Ve zamanı geldi. Normal şartlarda Lalin doğduktan 2 ya da 3 ay sonra işe dönmeyi planlamıştım ama ancak 1 yaşına girdiğinde bu planımı gerçekleştirebildim. Çocuğumu işime götürebildiğim için şanslı annelerdenim ama bunun aksine kendi işimi yaptığım için mesai saatim hiçbir zaman bitmiyor.
Zorunlu olmadıkça bakıcıyla çocuk büyütmeye çok karşıyım. Eğer anne çalışıyorsa ve mümkünse anneanne veya babaanne yardımcı olmalı diye düşünüyorum. Lalin ’in de bakıcısı var ama annemin ya da benim gözetimimde her zaman. Öz bakımlarını ya annem ya da ben karşılıyorum.
İşe ilk başladığım günlerde uzak kalmanın hasretiyle kendimi kaybettim.
Geçenlerde ayakkabısını giymeye çalışıyordu tabi ben de dünyanın en zor işini yapıyor gibi sevinçle: – Aa gördünüz mü? Ayakkabısını giymeye çalışıyor diye çığlık atarken annem birkaç gündür yapıyor zaten niye şaşırdın ki dedi ve işte o an dank etti. Lalin ‘in yaptığı her şeyi izlemek çok kıymetli ve benim hiçbirini kaçırma lüksüm yok. Aslında bütün mesele zamanı kaliteli bir şekilde yönetebilmekmiş. Hala tam anlamıyla bunu başaramadım ama çok deniyorum. Şaşkın ve hayret dolu bakışlara aldırmadan bazen görüşmelerimi, toplantılarımı Lalin kucağımdayken yapıyorum.
Türk toplumun da çalışan kadın olmak zaten başlı başına zorken, çalışan anne olmak daha da zor. Herkeste aynı soru: Çocuğuna yeteri kadar vakit ayırabiliyor musun? Seni çok görmüyor diye huysuz herhâlde. Ama çoğu insan hala şunun farkında değil: anne olmak çocuğunun her anında onunla birlikte olmayı ve sürekli paralel hareket etmeyi gerektirmez aksine çocuğun anneden bağımsız hareket edebilmesi ve kendi farklılığını ortaya koymasını gerektirir. Önemli olan kaliteli ve verimli zaman geçirebilmek.
Çalışmaya ara verdiğim bu bir yıllık süreçte aslında kendime ve Laline çok zarar vermişim. Lalin den başka hiçbir şeyi düşünmediğim için onun bile hayatını kısıtladığımı fark ettim. Şimdilerde daha sosyal olmaya ve daha mutlu olmaya başladığını hissediyorum. Fark etmeden kaybettiğim özgüvenimi şimdilerde geri kazandım.

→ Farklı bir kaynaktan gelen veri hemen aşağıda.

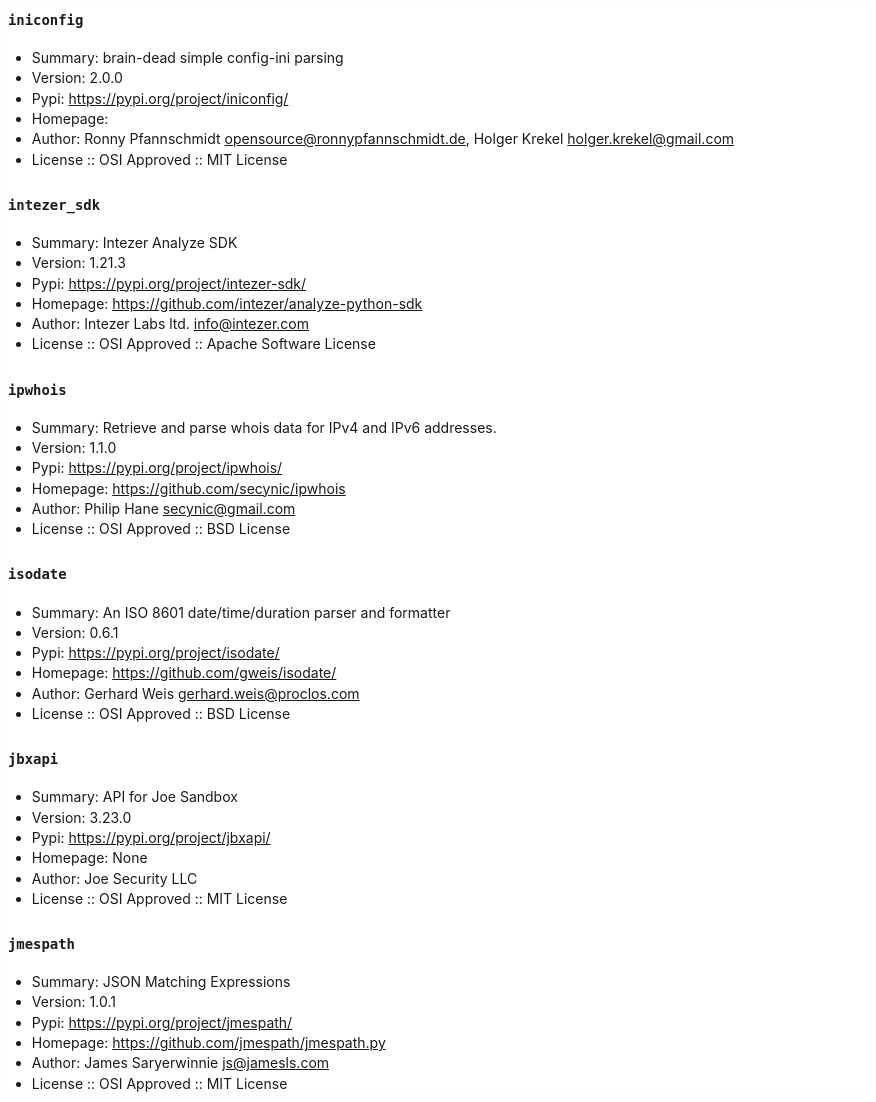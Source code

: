 ### `iniconfig`

* Summary: brain-dead simple config-ini parsing
* Version: 2.0.0
* Pypi: https://pypi.org/project/iniconfig/
* Homepage: 
* Author: Ronny Pfannschmidt <opensource@ronnypfannschmidt.de>, Holger Krekel <holger.krekel@gmail.com>
* License :: OSI Approved :: MIT License

### `intezer_sdk`

* Summary: Intezer Analyze SDK
* Version: 1.21.3
* Pypi: https://pypi.org/project/intezer-sdk/
* Homepage: https://github.com/intezer/analyze-python-sdk
* Author: Intezer Labs ltd. info@intezer.com
* License :: OSI Approved :: Apache Software License

### `ipwhois`

* Summary: Retrieve and parse whois data for IPv4 and IPv6 addresses.
* Version: 1.1.0
* Pypi: https://pypi.org/project/ipwhois/
* Homepage: https://github.com/secynic/ipwhois
* Author: Philip Hane secynic@gmail.com
* License :: OSI Approved :: BSD License

### `isodate`

* Summary: An ISO 8601 date/time/duration parser and formatter
* Version: 0.6.1
* Pypi: https://pypi.org/project/isodate/
* Homepage: https://github.com/gweis/isodate/
* Author: Gerhard Weis gerhard.weis@proclos.com
* License :: OSI Approved :: BSD License

### `jbxapi`

* Summary: API for Joe Sandbox
* Version: 3.23.0
* Pypi: https://pypi.org/project/jbxapi/
* Homepage: None
* Author: Joe Security LLC
* License :: OSI Approved :: MIT License

### `jmespath`

* Summary: JSON Matching Expressions
* Version: 1.0.1
* Pypi: https://pypi.org/project/jmespath/
* Homepage: https://github.com/jmespath/jmespath.py
* Author: James Saryerwinnie js@jamesls.com
* License :: OSI Approved :: MIT License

Lalin ilerde hangi mesleği yapmak ister ya da ne okumak ister bilmiyorum ama istediğim tek şey kendi ayakları üstünde durabilmesi. Mehmet Aslantuğ’un da söylediği, bir zamanlar her yerde yayınlanan sözleri gibi kendini hiçbir erkeğin vicdanına bırakmamalı.
İleride para, pul ya da kurulu bir düzen bırakmaktan çok kendi düzenini kurabilen, ayakları yere sağlam basan, kendinden emin, özgürlüğünü kimseye bırakmayan bir karakter bırakmak isterim. Ama tabi ki anne tarafından 3.kuşak baba tarafından 2. Kuşak olarak işleri de devralırsa değmeyin keyfime Şimdi bir düşündüm de görür müyüz o günleri??
Hem çok uzak hem çok yakın..
Zelal Aytin GÜNGÖR
Yoruma kapalı.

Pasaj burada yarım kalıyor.